Given this blog has ended, I thought I’d put forward an alternative recommendation for those who still want regular Fujifilm content written by someone who is honest and sincere. This particular person has been a fellow contributor on the blog on a number of occasions and is someone that I have a lot of respect for.
Apart from being a Fujifilm user, he is also just a downright nice guy and to top it off, he has the new X-T3 so he should be able to provides some thoughts on it. I’ll be catching up with him on Sunday to look at comparing the X-T3 to the Sony A7iii so keep an eye out for his site in the follow up weeks to see that, or take a look at http://www.theoverratedphotographer.com to keep up with my version of the truth. If he says something different to me, he’s lying 🙂
Have a look at https://gregcromie.blog and I’d recommend subscribing, it will be worth your time.
Yeah, I know, it’s a shock. The website is after all called http://www.myfujilife.com. This will be my last post here.
I’m a happy Fujifilm user, so I haven’t departed because the grass is green on the other side. I’m not going to be negative about Fujifilm gear, I still love it. I like the retro styling, I like the aesthetics, I like the quality, I like the controls. I probably would have bought the 8-16mmF2.8 and 200mmF2.
I departed because I disagree with the way some things were handled by Fujifilm Australia and the Fuji X Aus group, so it’s a matter of principles and integrity and apparently we have different ideas of what those are. Maybe I’m wrong, maybe I’m right, I won’t go into the details as I don’t want this site to end as a bitter “he said, she said” dispute so I’ll vote with my money and make a switch to another brand. I don’t get paid to write, and I can’t write about a brand if I am not passionate about it.
I’ll leave the content here for now, there are articles that may help people and that was the original purpose, the domain is paid for so no point in shutting it down. When it expires, it will probably be outdated anyway.

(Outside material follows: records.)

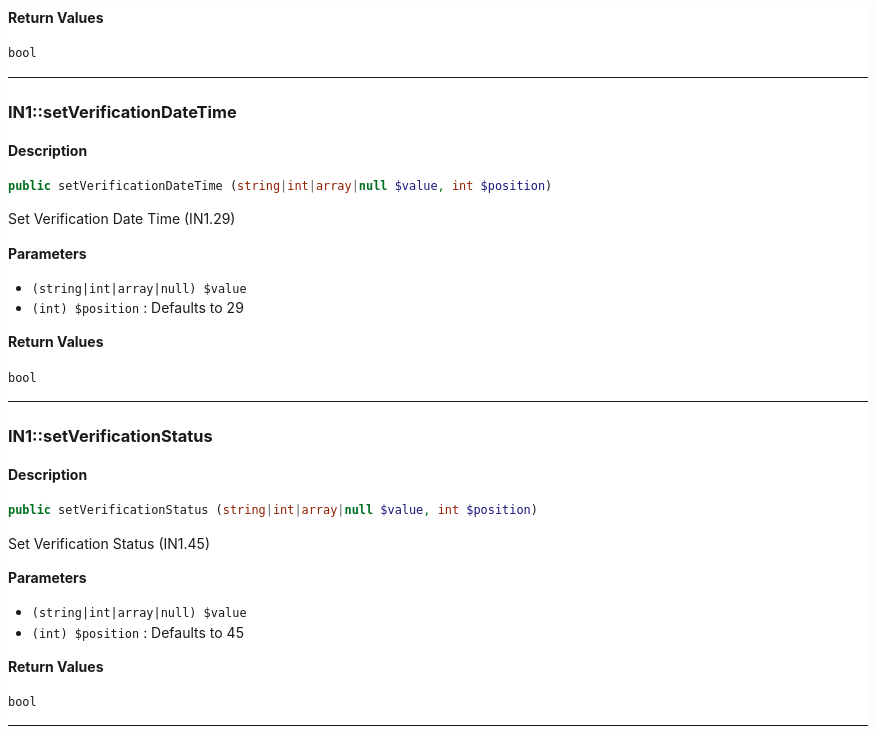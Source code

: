 **Return Values**

`bool`




<hr />


### IN1::setVerificationDateTime  

**Description**

```php
public setVerificationDateTime (string|int|array|null $value, int $position)
```

Set Verification Date Time (IN1.29) 

 

**Parameters**

* `(string|int|array|null) $value`
* `(int) $position`
: Defaults to 29  

**Return Values**

`bool`




<hr />


### IN1::setVerificationStatus  

**Description**

```php
public setVerificationStatus (string|int|array|null $value, int $position)
```

Set Verification Status (IN1.45) 

 

**Parameters**

* `(string|int|array|null) $value`
* `(int) $position`
: Defaults to 45  

**Return Values**

`bool`




<hr />

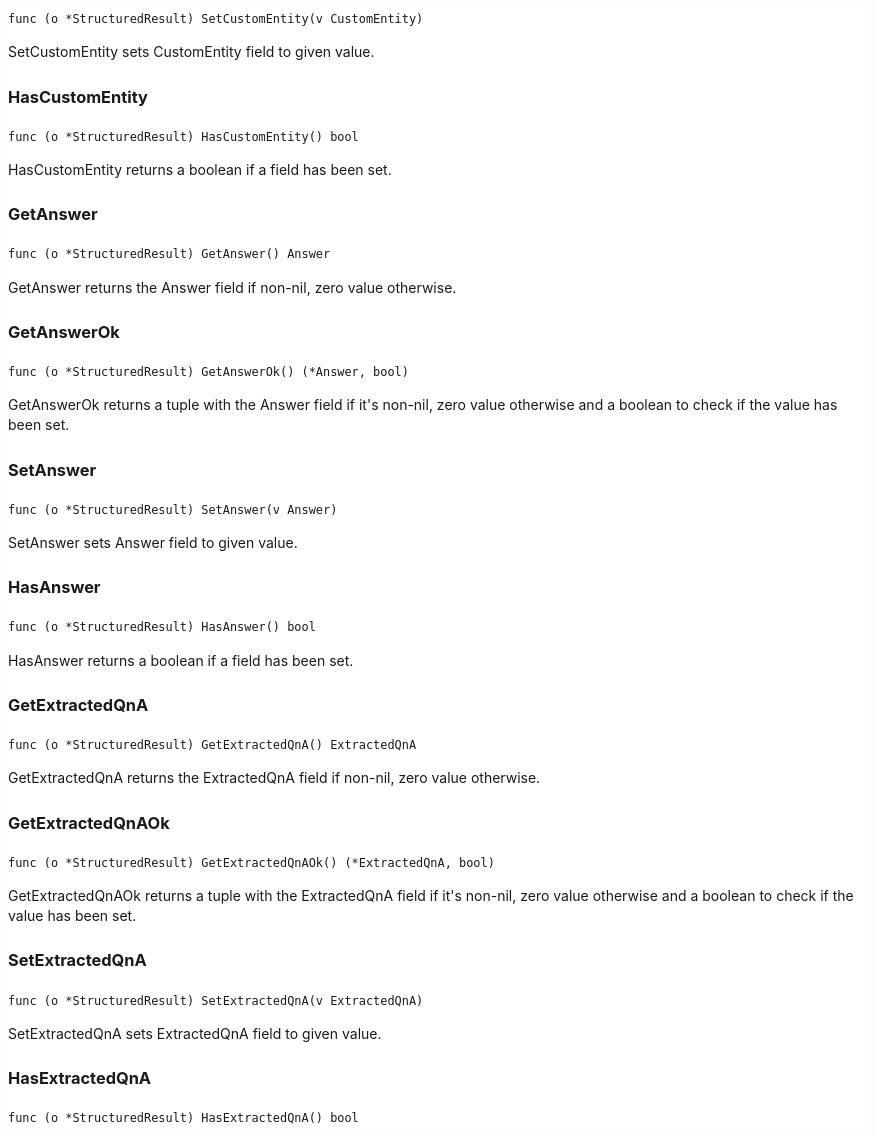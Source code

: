 `func (o *StructuredResult) SetCustomEntity(v CustomEntity)`

SetCustomEntity sets CustomEntity field to given value.

### HasCustomEntity

`func (o *StructuredResult) HasCustomEntity() bool`

HasCustomEntity returns a boolean if a field has been set.

### GetAnswer

`func (o *StructuredResult) GetAnswer() Answer`

GetAnswer returns the Answer field if non-nil, zero value otherwise.

### GetAnswerOk

`func (o *StructuredResult) GetAnswerOk() (*Answer, bool)`

GetAnswerOk returns a tuple with the Answer field if it's non-nil, zero value otherwise
and a boolean to check if the value has been set.

### SetAnswer

`func (o *StructuredResult) SetAnswer(v Answer)`

SetAnswer sets Answer field to given value.

### HasAnswer

`func (o *StructuredResult) HasAnswer() bool`

HasAnswer returns a boolean if a field has been set.

### GetExtractedQnA

`func (o *StructuredResult) GetExtractedQnA() ExtractedQnA`

GetExtractedQnA returns the ExtractedQnA field if non-nil, zero value otherwise.

### GetExtractedQnAOk

`func (o *StructuredResult) GetExtractedQnAOk() (*ExtractedQnA, bool)`

GetExtractedQnAOk returns a tuple with the ExtractedQnA field if it's non-nil, zero value otherwise
and a boolean to check if the value has been set.

### SetExtractedQnA

`func (o *StructuredResult) SetExtractedQnA(v ExtractedQnA)`

SetExtractedQnA sets ExtractedQnA field to given value.

### HasExtractedQnA

`func (o *StructuredResult) HasExtractedQnA() bool`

I’ll still be @theoverratedphotographer but I’ll be supporting another brand with my business. I probably won’t blog about it although I will see what happens. What brand that is, is yet to be decided.
Anyways, goodbye, thanks for the ride, and thanks for all the support. Enjoy your Fujifilm gear, it’s great gear, and don’t forget to get out there and take photos.
The latest release of the X-T3 is a good and bad problem to have for Fujifilm.
On one hand they have released a camera that is likely to restore Fujifilm’s reputation after the X-H1’s release was overshadowed by Sony’s release of the A7iii. With this release, Fujifilm did a good enough job on the X-T3 to ensure that not even the release of two prominent full frame cameras from Nikon and canon could overshadow their announcement. It’s a damn good camera with very little to complain about.
This being the case, what exactly is the problem?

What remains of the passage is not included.